Number of bars inserted |
Use Time (MS) |
Server memory consumption |
Database server memory consumption |
Encounter problems |
100 |
833 |
35.5M |
15.7% |
|
1000 |
3971 |
54.5M |
15.7% |
|
10000 |
13399 |
111.5M |
15.7% |
|
20000 |
22684 |
157M |
15.7% |
|
30000 |
30716 |
208M |
15.7% |
|
100000 |
95958 (1.5min) |
463M |
15.7% |
|
200000 |
180388 (3.0min) |
384M |
15.7% |
|
300000 |
275388 (4.5min) |
420M |
15.7% |
|
400000 |
377242 (6.28min) |
505M |
15.7% |
|
500000 |
527830 (8.8min) |
552M |
15.7% |
|
600000 |
588103 (9.8min) |
726M |
15.7% |
|
700000 |
723151 (12.1min) |
880M |
15.7% |
|
800000 |
901322 (15.0min) |
850M |
15.7% |
|
900000 |
1113462 (18.6min) |
928M |
15.7% |
|
1000000 |
1325419 (22.0min) |
806M |
15.7% |
|
1500000 |
2179144 (36.3min) |
1097M |
15.7% |
|
2000000 |
3569986 (59.5min) |
1562M |
15.7% |
|
3000000 |
|
|
|
|
4, Optimization plan 2
Using the Java streaming mechanism, insert 10000 in a single batch when inserting a database.
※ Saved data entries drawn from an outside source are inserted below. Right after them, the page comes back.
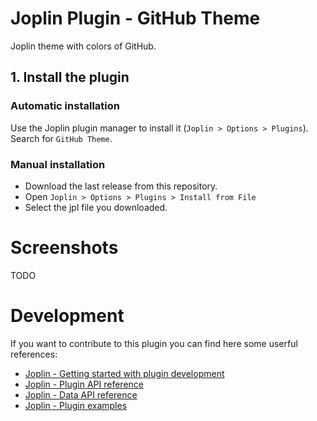 # Joplin Plugin - GitHub Theme

Joplin theme with colors of GitHub.

## 1. Install the plugin

### Automatic installation

Use the Joplin plugin manager to install it (`Joplin > Options > Plugins`).
Search for `GitHub Theme`.

### Manual installation

- Download the last release from this repository.
- Open `Joplin > Options > Plugins > Install from File`
- Select the jpl file you downloaded.

# Screenshots

TODO

# Development
If you want to contribute to this plugin you can find here some userful references:

- [Joplin - Getting started with plugin development](https://joplinapp.org/api/get_started/plugins/)
- [Joplin - Plugin API reference](https://joplinapp.org/api/references/plugin_api/classes/joplin.html)
- [Joplin - Data API reference](https://joplinapp.org/api/references/rest_api/)
- [Joplin - Plugin examples](https://github.com/laurent22/joplin/tree/dev/packages/app-cli/tests/support/plugins)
The test results are as follows.
Number of bars inserted |
Use Time (MS) |
Server memory consumption |
Database server memory consumption |
Encounter problems |
100 |
273 |
40.4M |
15.8% |
|
1000 |
1236 |
51.4M |
15.8% |
|
10000 |
9645 |
91.5M |
15.8% |
|
20000 |
21685 |
134M |
15.8% |
|
30000 |
27509 |
201M |
15.8% |
|
100000 |
89067 (1.5min) |
198M |
15.8% |
|
200000 |
175856 (2.9min) |
186M |
15.8% |
|
300000 |
265390 (4.4min) |
196M |
15.8% |
|
400000 |
356549 (5.9min) |
202M |
15.8% |
|
500000 |
453659 (7.6min) |
202M |
15.8% |
|
600000 |
576562 (9.6min) |
199M |
15.8% |
|
700000 |
730090 (12.2min) |
200M |
15.8% |
|
800000 |
769520 (12.8min) |
200M |
15.8% |
|
900000 |
1124001 (18.7min) |
209M |
15.8% |
|
1000000 |
1341186 (22.4min) |
202M |
15.8% |
|
1500000 |
2566401 (42.8min) |
204M |
15.8% |
|
2000000 |
|
|
|
|
5, Optimization plan 3
Reduce the creation of objects and optimize the program. The test results are as follows.
Number of bars inserted |
Use Time (MS) |
Server memory consumption |
Database server memory consumption |
Encounter problems |
10000 |
10022 |
99.6M |
15.8% |
|
100000 |
88925 (1.5min) |
203M |
15.8% |
|
500000 |
444200 (7.4min) |
201M |
15.8% |
|
1000000 |
1327358 (22.1min) |
202M |
15.8% |
|
1500000 |
2588956 (43.1min) |
202M |
15.8% |
|
2000000 |
|
|
|
|
6, Summary
Through the FTP mechanism to collect data, in the case of large amount of data, there are two optimization ideas, one is the use of bulk inserts to control the number of inserts a single time. The second is the best use of the underlying mechanism, open source software sometimes at design time to consider too many things, will increase the system's resource consumption.